- **Problem details**: Output only the stretch of the listing that starts at the line containing "RSocket 支持四种不同的交互模式, 如下" and ends at the line containing "帧并设置 COMPLETE 标志位。", reproduced exactly with both ends.

----- Provided data

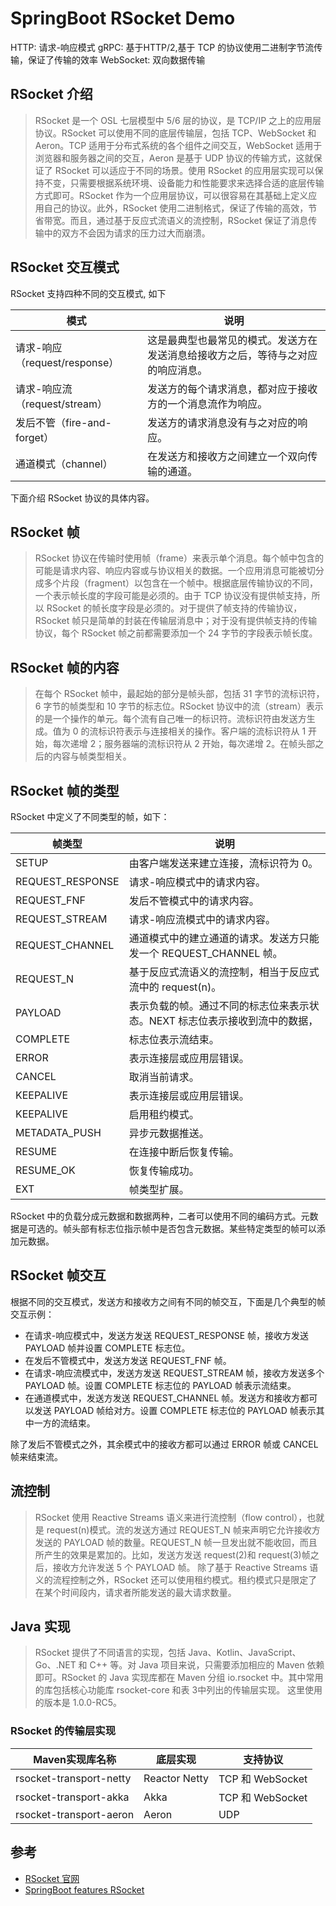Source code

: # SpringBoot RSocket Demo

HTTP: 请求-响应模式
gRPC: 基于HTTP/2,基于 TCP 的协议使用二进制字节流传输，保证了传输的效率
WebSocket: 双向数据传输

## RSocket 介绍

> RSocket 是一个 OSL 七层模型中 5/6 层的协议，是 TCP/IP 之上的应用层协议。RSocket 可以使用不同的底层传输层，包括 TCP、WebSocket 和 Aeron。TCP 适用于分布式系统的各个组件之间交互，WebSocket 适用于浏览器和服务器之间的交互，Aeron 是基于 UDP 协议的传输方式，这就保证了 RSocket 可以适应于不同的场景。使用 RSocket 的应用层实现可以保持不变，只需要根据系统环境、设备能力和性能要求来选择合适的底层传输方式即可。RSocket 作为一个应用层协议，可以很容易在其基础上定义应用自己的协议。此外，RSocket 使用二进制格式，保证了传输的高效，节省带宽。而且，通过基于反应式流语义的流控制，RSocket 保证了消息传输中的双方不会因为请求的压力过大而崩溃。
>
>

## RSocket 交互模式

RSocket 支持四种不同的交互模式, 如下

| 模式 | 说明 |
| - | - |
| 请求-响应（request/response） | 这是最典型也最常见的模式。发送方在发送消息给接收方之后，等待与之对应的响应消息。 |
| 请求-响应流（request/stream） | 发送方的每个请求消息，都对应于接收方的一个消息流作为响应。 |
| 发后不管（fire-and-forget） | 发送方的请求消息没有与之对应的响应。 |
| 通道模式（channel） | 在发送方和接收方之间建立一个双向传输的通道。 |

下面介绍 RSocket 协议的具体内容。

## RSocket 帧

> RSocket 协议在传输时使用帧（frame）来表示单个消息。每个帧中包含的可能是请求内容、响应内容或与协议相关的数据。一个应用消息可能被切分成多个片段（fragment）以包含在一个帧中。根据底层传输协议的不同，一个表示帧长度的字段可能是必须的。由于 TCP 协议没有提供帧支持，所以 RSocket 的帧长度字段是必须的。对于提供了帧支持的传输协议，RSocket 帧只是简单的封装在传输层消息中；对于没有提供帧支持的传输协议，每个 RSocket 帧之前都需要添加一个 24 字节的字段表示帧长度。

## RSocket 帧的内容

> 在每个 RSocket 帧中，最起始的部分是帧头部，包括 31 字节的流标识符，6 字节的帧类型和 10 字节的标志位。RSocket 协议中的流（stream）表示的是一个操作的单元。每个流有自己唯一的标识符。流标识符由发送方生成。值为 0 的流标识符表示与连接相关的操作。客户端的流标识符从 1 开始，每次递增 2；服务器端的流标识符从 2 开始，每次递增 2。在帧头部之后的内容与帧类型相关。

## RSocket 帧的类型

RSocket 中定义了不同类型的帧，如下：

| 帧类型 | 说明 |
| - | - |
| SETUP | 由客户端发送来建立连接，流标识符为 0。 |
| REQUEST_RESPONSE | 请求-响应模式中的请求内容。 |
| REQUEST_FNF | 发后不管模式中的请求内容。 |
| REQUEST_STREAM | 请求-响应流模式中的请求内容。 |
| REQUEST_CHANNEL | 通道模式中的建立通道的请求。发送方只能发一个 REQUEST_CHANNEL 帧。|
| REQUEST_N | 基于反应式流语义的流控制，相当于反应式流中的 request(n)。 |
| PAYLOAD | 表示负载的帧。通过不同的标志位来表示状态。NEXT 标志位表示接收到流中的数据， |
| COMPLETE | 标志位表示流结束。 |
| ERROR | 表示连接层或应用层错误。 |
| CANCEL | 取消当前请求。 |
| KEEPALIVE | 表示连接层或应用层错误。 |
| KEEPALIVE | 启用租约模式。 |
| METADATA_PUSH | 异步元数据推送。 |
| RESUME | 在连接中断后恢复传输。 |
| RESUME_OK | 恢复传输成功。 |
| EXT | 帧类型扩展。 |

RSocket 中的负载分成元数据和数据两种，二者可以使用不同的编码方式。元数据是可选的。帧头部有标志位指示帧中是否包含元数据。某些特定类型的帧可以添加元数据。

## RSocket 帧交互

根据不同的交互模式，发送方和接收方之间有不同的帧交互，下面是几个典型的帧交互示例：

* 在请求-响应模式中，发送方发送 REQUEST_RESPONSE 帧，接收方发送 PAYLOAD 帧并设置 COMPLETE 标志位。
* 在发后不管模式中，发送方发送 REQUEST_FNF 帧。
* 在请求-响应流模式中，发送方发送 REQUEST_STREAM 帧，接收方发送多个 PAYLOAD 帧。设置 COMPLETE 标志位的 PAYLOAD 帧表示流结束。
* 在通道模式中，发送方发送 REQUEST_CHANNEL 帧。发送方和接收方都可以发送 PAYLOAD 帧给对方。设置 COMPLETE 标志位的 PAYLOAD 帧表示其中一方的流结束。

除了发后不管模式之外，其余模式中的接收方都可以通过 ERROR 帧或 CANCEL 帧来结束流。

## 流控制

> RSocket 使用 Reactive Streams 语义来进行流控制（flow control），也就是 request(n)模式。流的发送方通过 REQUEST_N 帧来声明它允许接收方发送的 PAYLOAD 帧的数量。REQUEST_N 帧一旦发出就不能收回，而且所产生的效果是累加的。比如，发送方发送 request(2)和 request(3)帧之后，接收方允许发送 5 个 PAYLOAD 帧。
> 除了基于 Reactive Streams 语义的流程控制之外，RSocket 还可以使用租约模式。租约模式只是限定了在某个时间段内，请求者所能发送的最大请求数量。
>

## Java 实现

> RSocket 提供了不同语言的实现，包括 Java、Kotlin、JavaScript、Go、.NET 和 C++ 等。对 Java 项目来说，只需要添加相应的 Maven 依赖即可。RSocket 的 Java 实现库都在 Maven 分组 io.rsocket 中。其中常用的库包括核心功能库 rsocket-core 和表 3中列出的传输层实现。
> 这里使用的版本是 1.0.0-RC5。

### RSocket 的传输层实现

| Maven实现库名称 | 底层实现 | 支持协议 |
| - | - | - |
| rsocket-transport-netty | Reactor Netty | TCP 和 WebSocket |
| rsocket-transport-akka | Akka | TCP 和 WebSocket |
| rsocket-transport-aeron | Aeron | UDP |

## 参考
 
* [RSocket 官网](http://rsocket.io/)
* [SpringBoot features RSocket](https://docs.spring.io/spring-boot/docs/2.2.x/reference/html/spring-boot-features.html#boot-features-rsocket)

----------

- **Response to this exercise**:
RSocket 支持四种不同的交互模式, 如下

| 模式 | 说明 |
| - | - |
| 请求-响应（request/response） | 这是最典型也最常见的模式。发送方在发送消息给接收方之后，等待与之对应的响应消息。 |
| 请求-响应流（request/stream） | 发送方的每个请求消息，都对应于接收方的一个消息流作为响应。 |
| 发后不管（fire-and-forget） | 发送方的请求消息没有与之对应的响应。 |
| 通道模式（channel） | 在发送方和接收方之间建立一个双向传输的通道。 |

下面介绍 RSocket 协议的具体内容。

## RSocket 帧

> RSocket 协议在传输时使用帧（frame）来表示单个消息。每个帧中包含的可能是请求内容、响应内容或与协议相关的数据。一个应用消息可能被切分成多个片段（fragment）以包含在一个帧中。根据底层传输协议的不同，一个表示帧长度的字段可能是必须的。由于 TCP 协议没有提供帧支持，所以 RSocket 的帧长度字段是必须的。对于提供了帧支持的传输协议，RSocket 帧只是简单的封装在传输层消息中；对于没有提供帧支持的传输协议，每个 RSocket 帧之前都需要添加一个 24 字节的字段表示帧长度。

## RSocket 帧的内容

> 在每个 RSocket 帧中，最起始的部分是帧头部，包括 31 字节的流标识符，6 字节的帧类型和 10 字节的标志位。RSocket 协议中的流（stream）表示的是一个操作的单元。每个流有自己唯一的标识符。流标识符由发送方生成。值为 0 的流标识符表示与连接相关的操作。客户端的流标识符从 1 开始，每次递增 2；服务器端的流标识符从 2 开始，每次递增 2。在帧头部之后的内容与帧类型相关。

## RSocket 帧的类型

RSocket 中定义了不同类型的帧，如下：

| 帧类型 | 说明 |
| - | - |
| SETUP | 由客户端发送来建立连接，流标识符为 0。 |
| REQUEST_RESPONSE | 请求-响应模式中的请求内容。 |
| REQUEST_FNF | 发后不管模式中的请求内容。 |
| REQUEST_STREAM | 请求-响应流模式中的请求内容。 |
| REQUEST_CHANNEL | 通道模式中的建立通道的请求。发送方只能发一个 REQUEST_CHANNEL 帧。|
| REQUEST_N | 基于反应式流语义的流控制，相当于反应式流中的 request(n)。 |
| PAYLOAD | 表示负载的帧。通过不同的标志位来表示状态。NEXT 标志位表示接收到流中的数据， |
| COMPLETE | 标志位表示流结束。 |
| ERROR | 表示连接层或应用层错误。 |
| CANCEL | 取消当前请求。 |
| KEEPALIVE | 表示连接层或应用层错误。 |
| KEEPALIVE | 启用租约模式。 |
| METADATA_PUSH | 异步元数据推送。 |
| RESUME | 在连接中断后恢复传输。 |
| RESUME_OK | 恢复传输成功。 |
| EXT | 帧类型扩展。 |

RSocket 中的负载分成元数据和数据两种，二者可以使用不同的编码方式。元数据是可选的。帧头部有标志位指示帧中是否包含元数据。某些特定类型的帧可以添加元数据。

## RSocket 帧交互

根据不同的交互模式，发送方和接收方之间有不同的帧交互，下面是几个典型的帧交互示例：

* 在请求-响应模式中，发送方发送 REQUEST_RESPONSE 帧，接收方发送 PAYLOAD 帧并设置 COMPLETE 标志位。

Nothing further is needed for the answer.